WORK TASK. From the entries below, transcribe exactly the lines between the line holding "химии и полимеров" and the line holding "Нурмаганбетов Ж.С.- кандидат", inclusive; skip all other lines.

DATA SHOWN.
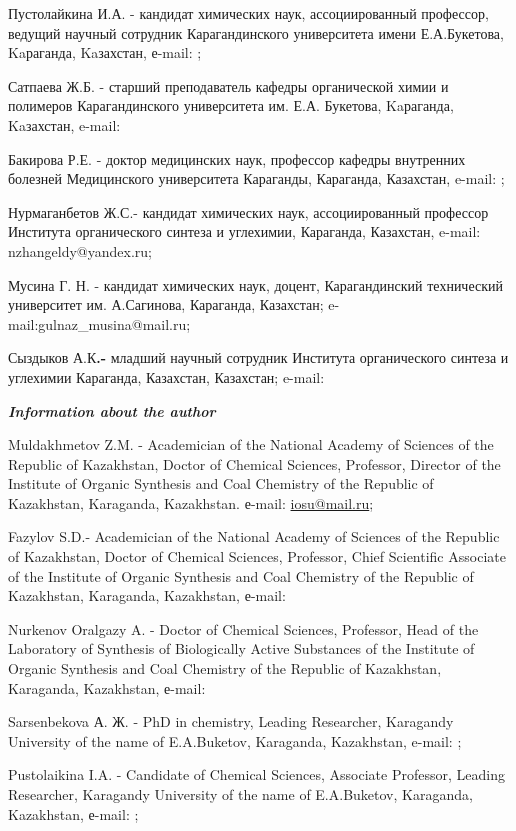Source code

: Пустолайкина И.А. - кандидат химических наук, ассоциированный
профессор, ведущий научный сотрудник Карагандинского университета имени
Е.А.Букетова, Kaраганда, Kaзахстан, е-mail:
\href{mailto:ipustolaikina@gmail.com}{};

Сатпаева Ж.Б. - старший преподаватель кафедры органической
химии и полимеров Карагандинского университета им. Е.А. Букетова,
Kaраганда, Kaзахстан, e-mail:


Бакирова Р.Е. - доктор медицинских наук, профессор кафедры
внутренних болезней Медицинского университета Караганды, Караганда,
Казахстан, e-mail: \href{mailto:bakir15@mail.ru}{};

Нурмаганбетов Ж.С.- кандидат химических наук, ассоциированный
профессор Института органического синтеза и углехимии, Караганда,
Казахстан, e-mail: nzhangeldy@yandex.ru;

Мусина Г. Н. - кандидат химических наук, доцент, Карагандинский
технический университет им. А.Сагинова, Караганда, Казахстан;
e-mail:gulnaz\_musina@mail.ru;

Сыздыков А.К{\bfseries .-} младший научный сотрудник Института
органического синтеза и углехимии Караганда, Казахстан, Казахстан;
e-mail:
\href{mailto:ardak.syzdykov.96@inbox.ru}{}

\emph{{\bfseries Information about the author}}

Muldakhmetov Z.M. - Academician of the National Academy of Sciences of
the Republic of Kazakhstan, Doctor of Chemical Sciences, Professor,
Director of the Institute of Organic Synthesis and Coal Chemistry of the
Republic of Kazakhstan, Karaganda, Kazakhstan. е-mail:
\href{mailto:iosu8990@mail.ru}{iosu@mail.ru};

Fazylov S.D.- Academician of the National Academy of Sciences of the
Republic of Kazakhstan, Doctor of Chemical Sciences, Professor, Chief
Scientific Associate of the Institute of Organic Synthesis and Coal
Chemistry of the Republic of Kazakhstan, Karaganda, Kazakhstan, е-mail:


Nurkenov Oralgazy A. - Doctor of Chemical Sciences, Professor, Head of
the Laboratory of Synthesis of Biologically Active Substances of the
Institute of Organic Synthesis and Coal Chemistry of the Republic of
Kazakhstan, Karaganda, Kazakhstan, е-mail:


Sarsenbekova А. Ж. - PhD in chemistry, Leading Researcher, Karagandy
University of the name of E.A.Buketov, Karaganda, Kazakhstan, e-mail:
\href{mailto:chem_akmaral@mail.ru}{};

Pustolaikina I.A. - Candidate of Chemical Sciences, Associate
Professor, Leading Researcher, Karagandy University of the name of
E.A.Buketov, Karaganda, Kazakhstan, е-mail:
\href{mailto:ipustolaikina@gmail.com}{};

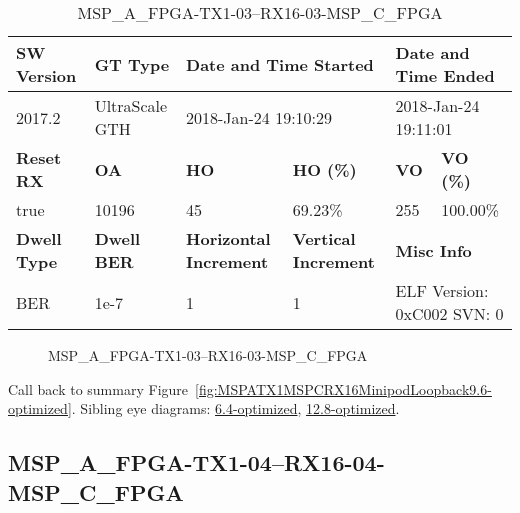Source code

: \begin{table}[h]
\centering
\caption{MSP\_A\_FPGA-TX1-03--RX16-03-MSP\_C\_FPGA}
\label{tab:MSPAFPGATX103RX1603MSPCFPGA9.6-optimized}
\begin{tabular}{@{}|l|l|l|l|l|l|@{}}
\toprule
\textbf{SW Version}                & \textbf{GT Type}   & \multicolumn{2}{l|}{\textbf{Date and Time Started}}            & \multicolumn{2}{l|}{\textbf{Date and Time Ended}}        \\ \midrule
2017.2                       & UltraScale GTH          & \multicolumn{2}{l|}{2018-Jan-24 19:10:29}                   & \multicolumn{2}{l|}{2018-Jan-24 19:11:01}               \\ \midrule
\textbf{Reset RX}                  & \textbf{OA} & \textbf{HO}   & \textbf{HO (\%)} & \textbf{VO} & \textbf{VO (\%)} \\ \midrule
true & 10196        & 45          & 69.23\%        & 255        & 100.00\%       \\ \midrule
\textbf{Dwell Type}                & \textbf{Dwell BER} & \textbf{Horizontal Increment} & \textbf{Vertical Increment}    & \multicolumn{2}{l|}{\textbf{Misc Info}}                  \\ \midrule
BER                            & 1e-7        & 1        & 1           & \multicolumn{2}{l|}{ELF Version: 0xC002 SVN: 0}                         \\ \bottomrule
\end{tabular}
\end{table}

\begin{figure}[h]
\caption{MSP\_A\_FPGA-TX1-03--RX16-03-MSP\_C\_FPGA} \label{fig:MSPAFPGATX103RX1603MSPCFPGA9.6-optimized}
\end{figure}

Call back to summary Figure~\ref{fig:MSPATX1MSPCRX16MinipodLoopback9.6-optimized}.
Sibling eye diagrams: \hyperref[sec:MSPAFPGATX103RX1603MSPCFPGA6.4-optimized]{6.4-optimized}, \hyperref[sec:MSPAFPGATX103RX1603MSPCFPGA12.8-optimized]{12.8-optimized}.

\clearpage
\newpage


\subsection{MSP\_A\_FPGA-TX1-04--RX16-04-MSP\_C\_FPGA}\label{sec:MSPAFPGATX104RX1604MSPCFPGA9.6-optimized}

EXERCISE OUTPUT.
химии и полимеров Карагандинского университета им. Е.А. Букетова,
Kaраганда, Kaзахстан, e-mail:


Бакирова Р.Е. - доктор медицинских наук, профессор кафедры
внутренних болезней Медицинского университета Караганды, Караганда,
Казахстан, e-mail: \href{mailto:bakir15@mail.ru}{};

Нурмаганбетов Ж.С.- кандидат химических наук, ассоциированный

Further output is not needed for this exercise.